_Your instructions:_ Everything in the listing below from the line containing "n = m\ \Rightarrow\" through the line containing "definition into the refinement type of @fib@" must be repeated exactly; the remaining lines are not wanted.

_Records for the exercise:_
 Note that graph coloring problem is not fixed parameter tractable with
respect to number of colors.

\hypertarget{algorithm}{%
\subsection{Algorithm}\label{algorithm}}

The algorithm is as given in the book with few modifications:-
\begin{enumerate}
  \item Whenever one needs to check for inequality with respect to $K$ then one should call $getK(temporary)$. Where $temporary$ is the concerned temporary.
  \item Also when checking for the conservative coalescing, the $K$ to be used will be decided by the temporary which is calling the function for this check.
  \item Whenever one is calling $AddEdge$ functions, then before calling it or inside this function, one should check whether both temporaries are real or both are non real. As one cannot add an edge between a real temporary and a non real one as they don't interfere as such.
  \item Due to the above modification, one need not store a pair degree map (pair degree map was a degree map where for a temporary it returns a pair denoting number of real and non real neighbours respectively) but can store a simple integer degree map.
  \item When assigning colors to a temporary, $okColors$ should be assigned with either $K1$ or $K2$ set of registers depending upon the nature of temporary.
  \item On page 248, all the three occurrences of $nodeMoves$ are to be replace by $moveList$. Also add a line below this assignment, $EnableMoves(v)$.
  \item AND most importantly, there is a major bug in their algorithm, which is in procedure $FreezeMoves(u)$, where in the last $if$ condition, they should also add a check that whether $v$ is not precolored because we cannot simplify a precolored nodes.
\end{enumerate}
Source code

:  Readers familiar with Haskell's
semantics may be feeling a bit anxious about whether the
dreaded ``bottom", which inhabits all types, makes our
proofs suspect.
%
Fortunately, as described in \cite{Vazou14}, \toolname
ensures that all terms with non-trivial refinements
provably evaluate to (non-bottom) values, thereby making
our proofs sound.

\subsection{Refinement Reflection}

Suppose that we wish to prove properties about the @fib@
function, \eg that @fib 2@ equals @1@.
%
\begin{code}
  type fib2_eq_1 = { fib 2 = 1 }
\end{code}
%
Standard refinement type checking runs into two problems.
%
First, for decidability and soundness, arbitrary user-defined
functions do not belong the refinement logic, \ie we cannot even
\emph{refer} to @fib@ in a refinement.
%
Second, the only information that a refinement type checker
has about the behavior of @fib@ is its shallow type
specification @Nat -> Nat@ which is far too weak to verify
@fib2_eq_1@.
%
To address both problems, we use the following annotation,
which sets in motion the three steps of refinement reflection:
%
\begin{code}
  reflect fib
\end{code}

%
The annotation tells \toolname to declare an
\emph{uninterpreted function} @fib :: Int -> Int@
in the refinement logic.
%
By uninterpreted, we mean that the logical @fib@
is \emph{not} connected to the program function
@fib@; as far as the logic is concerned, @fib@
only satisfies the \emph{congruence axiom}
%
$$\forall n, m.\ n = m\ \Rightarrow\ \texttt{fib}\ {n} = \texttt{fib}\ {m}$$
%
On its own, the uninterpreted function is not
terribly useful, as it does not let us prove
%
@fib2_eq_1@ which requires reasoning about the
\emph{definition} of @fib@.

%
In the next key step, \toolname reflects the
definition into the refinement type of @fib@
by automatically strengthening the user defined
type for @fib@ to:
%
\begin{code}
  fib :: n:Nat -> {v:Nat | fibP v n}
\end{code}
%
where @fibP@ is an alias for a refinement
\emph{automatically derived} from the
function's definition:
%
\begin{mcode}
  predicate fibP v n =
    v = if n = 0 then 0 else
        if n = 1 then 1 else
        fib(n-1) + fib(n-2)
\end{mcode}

_Response:_
$$\forall n, m.\ n = m\ \Rightarrow\ \texttt{fib}\ {n} = \texttt{fib}\ {m}$$
%
On its own, the uninterpreted function is not
terribly useful, as it does not let us prove
%
@fib2_eq_1@ which requires reasoning about the
\emph{definition} of @fib@.

%
In the next key step, \toolname reflects the
definition into the refinement type of @fib@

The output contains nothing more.